Violence flared on and off until a new round of peace talks began in 2011. At that time, Turkish intelligence officers met with Mr. Ocalan in prison to map out a plan for his fighters to disarm, and Kurdish politicians ferried messages between him and his associates in northern Iraq.

But the process collapsed in mid-2015, with each side blaming the other for the failure. One of the conflict’s most deadly phases followed, with pitched battles in cities in Turkey’s southeast that killed more than 7,000 people, according to the International Crisis Group.

Although Turkey still considers the P.K.K. a separatist terrorist group that does not represent the Kurdish people, it has acknowledged some historic violations of Kurdish rights and widened the margins for Kurdish language and culture.

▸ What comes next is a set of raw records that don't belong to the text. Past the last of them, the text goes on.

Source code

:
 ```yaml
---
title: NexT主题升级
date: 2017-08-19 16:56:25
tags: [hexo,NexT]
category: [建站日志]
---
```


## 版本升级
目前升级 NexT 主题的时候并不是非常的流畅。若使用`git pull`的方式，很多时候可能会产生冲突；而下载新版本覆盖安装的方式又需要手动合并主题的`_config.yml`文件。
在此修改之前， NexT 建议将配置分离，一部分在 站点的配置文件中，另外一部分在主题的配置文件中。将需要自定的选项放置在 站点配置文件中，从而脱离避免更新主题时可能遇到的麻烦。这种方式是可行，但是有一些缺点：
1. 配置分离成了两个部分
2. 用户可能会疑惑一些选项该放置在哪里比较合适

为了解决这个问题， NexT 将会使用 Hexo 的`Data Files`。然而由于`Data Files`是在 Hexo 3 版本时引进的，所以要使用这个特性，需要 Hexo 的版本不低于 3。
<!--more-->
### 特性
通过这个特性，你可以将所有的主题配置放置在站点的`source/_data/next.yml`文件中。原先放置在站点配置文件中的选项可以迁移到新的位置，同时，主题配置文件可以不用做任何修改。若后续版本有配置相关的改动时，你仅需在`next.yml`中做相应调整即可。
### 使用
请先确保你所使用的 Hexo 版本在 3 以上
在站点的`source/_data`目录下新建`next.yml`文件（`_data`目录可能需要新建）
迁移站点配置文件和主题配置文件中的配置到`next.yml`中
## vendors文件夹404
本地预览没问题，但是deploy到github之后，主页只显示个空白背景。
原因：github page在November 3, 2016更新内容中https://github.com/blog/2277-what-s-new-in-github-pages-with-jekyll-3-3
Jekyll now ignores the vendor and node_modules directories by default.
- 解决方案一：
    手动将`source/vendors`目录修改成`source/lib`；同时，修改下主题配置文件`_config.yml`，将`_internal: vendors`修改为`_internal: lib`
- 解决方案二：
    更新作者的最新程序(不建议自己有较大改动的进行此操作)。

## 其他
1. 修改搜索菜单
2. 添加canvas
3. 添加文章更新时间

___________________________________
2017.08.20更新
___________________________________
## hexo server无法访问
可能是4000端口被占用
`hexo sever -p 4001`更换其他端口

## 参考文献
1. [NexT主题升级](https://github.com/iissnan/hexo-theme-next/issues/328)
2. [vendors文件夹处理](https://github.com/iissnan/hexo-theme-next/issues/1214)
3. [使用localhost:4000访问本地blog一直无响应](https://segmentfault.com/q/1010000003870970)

It has licensed Kurdish-language television and radio broadcasts and allowed Kurdish language as an elective course in some schools.

At the same time, however, the government has removed more than 150 elected Kurdish mayors from their posts since 2015, according to the Peoples’ Equality and Democracy Party, which represents the pro-Kurdish movement politically and has seats in Parliament.

Most of the removed mayors were accused, and some convicted, of crimes related to the P.K.K.

Human Rights Watch has called the removal of Kurdish mayors politically motivated and a violation of voters’ rights.